[Start of Attachment]

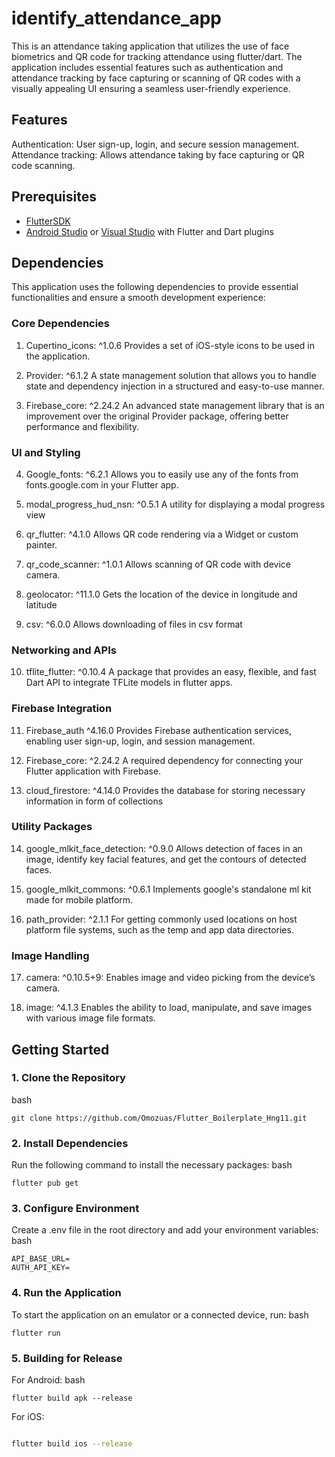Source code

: # identify_attendance_app

This is an attendance taking application that utilizes the use of face biometrics and QR code for tracking attendance using flutter/dart. The application includes essential features such as authentication and attendance tracking by face capturing or scanning of QR codes with a visually appealing UI ensuring a seamless user-friendly experience. 


## Features
Authentication: User sign-up, login, and secure session management.
Attendance tracking: Allows attendance taking by face capturing or QR code scanning.

## Prerequisites
- [FlutterSDK](https://flutter.dev/docs/get-started/install)
- [Android Studio](https://developer.android.com/studio) or [Visual Studio](https://visualstudio.microsoft.com/) with Flutter and Dart plugins

## Dependencies
This application uses the following dependencies to provide essential functionalities and ensure a smooth development experience:


### Core Dependencies
1. Cupertino_icons: ^1.0.6
Provides a set of iOS-style icons to be used in the application.

2. Provider: ^6.1.2
A state management solution that allows you to handle state and dependency injection in a structured and easy-to-use manner.

3. Firebase_core: ^2.24.2
An advanced state management library that is an improvement over the original Provider package, offering better performance and flexibility.

### UI and Styling
4. Google_fonts: ^6.2.1
Allows you to easily use any of the fonts from fonts.google.com in your Flutter app.

5. modal_progress_hud_nsn: ^0.5.1
A utility for displaying a modal progress view

6. qr_flutter: ^4.1.0
Allows QR code rendering via a Widget or custom painter.

7. qr_code_scanner: ^1.0.1
Allows scanning of QR code with device camera.

8. geolocator: ^11.1.0
Gets the location of the device in longitude and latitude

9. csv: ^6.0.0
Allows downloading of files in csv format

### Networking and APIs
10. tflite_flutter: ^0.10.4
A package that provides an easy, flexible, and fast Dart API to integrate TFLite models in flutter apps.

### Firebase Integration
11. Firebase_auth ^4.16.0
Provides Firebase authentication services, enabling user sign-up, login, and session management.

12. Firebase_core: ^2.24.2
A required dependency for connecting your Flutter application with Firebase.

13. cloud_firestore: ^4.14.0
Provides the database for storing necessary information in form of collections

### Utility Packages
14. google_mlkit_face_detection: ^0.9.0
Allows detection of faces in an image, identify key facial features, and get the contours of detected faces.

15. google_mlkit_commons: ^0.6.1
Implements google's standalone ml kit made for mobile platform.

16. path_provider: ^2.1.1
For getting commonly used locations on host platform file systems, such as the temp and app data directories.

### Image Handling
17. camera: ^0.10.5+9:
Enables image and video picking from the device’s camera.

18. image: ^4.1.3
Enables the ability to load, manipulate, and save images with various image file formats.


## Getting Started
### 1. Clone the Repository
bash
```Copy code
git clone https://github.com/Omozuas/Flutter_Boilerplate_Hng11.git
```


### 2. Install Dependencies
Run the following command to install the necessary packages:
bash
```Copy code
flutter pub get
```

### 3. Configure Environment
Create a .env file in the root directory and add your environment variables:
bash
```Copy code
API_BASE_URL=
AUTH_API_KEY=
```

### 4. Run the Application
To start the application on an emulator or a connected device, run:
bash
```Copy code
flutter run
```

### 5. Building for Release
For Android:
bash
```Copy code
flutter build apk --release
```

For iOS:
```bash

flutter build ios --release
```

[End of Attachment]

WORK TASK -> The answer must be the lines above, word for word, from the first one through the line with "Allows you to easily", pictures excluded.

SOLUTION FOR THIS TASK ->
Source code

: # identify_attendance_app

This is an attendance taking application that utilizes the use of face biometrics and QR code for tracking attendance using flutter/dart. The application includes essential features such as authentication and attendance tracking by face capturing or scanning of QR codes with a visually appealing UI ensuring a seamless user-friendly experience. 


## Features
Authentication: User sign-up, login, and secure session management.
Attendance tracking: Allows attendance taking by face capturing or QR code scanning.

## Prerequisites
- [FlutterSDK](https://flutter.dev/docs/get-started/install)
- [Android Studio](https://developer.android.com/studio) or [Visual Studio](https://visualstudio.microsoft.com/) with Flutter and Dart plugins

## Dependencies
This application uses the following dependencies to provide essential functionalities and ensure a smooth development experience:


### Core Dependencies
1. Cupertino_icons: ^1.0.6
Provides a set of iOS-style icons to be used in the application.

2. Provider: ^6.1.2
A state management solution that allows you to handle state and dependency injection in a structured and easy-to-use manner.

3. Firebase_core: ^2.24.2
An advanced state management library that is an improvement over the original Provider package, offering better performance and flexibility.

### UI and Styling
4. Google_fonts: ^6.2.1
Allows you to easily use any of the fonts from fonts.google.com in your Flutter app.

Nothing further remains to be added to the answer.